According to the Namangan provincial administration's press secretary, Aziz Abdullaev, no money is being spent on the governor's home in Bunyodkor.
Abdullaev said the metal used comes from old containers and the portable concrete walls had been somewhere else and were brought to Bunyodkor just for the time the governor will live there.
One photo of Abdurazzakov's new home does appear to show that the building material came from old containers.
The Outhouse Experience
The Facebook page for MobileHome Uz advertises such mobile homes and shows what some look like.
Several have multiple electric sockets supplied with electricity from a generator, ensuring light as well as heating and potentially air-conditioning.
Abdurazzakov's three-container home in Bunyodkor means one will be where the governor lives and sleeps, a second will be his office, and a third for "a shower and toilet."
It will be quite different from his neighbors, who have no indoor plumbing and get their drinking water from the canals.
Without a sewage system, the residents of Bunyodkor have to use the classic outhouse of the Central Asian village, a structure built a decent distance from the house and featuring a hole in the ground surrounded by a small, usually wooden structure.
If Mirziyoev and Abdurazzakov are serious about learning the problems faced by the villagers, a good place to start would be by committing to use an outhouse.
Because if the many officials that have been sent to these poor areas want to truly understand the low standard of living and associated problems in these locales, it would be better if -- like everyone else in the villages -- they had to put on their overcoats and shoes in the middle of a cold wintry night for a trip to the outhouse -- or stand outside one with the door open for a minute to allow the cloud of flies to dissipate on a hot summer afternoon before entering.
If they did, it's very likely that the first order of business for every visiting official would be to install a sewer system and indoor plumbing for every villager's home.
Mirziyoev promised to make surprise visits to some of the country's poorest villages on future regional trips, so it is not only officials in Namangan who will have to live in such places.

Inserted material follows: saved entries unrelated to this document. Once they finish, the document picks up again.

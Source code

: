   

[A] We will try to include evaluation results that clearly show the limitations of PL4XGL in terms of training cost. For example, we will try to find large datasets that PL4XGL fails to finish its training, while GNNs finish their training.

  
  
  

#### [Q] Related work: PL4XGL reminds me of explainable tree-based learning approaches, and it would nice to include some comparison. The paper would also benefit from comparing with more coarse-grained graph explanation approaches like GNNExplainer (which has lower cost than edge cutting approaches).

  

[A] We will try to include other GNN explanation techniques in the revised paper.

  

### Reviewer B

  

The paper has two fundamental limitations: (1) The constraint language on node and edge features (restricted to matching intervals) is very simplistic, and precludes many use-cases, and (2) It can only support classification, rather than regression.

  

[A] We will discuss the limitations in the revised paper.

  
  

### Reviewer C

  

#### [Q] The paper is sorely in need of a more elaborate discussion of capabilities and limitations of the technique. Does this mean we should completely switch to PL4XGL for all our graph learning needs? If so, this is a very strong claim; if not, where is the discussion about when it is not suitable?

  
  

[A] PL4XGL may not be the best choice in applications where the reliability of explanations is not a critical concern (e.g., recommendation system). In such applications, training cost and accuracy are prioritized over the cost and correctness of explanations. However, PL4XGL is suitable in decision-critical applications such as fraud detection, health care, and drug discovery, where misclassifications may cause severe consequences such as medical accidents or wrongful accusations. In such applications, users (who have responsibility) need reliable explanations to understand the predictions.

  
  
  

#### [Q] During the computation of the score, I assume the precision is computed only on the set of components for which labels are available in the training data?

In fact, Bukhara Governor Botir Zaripov is also moving to some of the poorest villages in his province, but whether he enjoys less of the president's favor than Abdurazzakov or perhaps because he believes it is necessary to keep things modest, he will be living in a Soviet-era "vagon" -- the train cars on wheels that are common dwellings for construction workers in many former Soviet republics.
The plan is for governors and district chiefs around Uzbekistan to use such mobile homes so they can move from poor village to poor village to assess and correct deficiencies.
But given Abdurazzakov's example, it is difficult to believe many of the officials will get a better understanding of village life while living with "luxuries" that none of the other villagers can enjoy.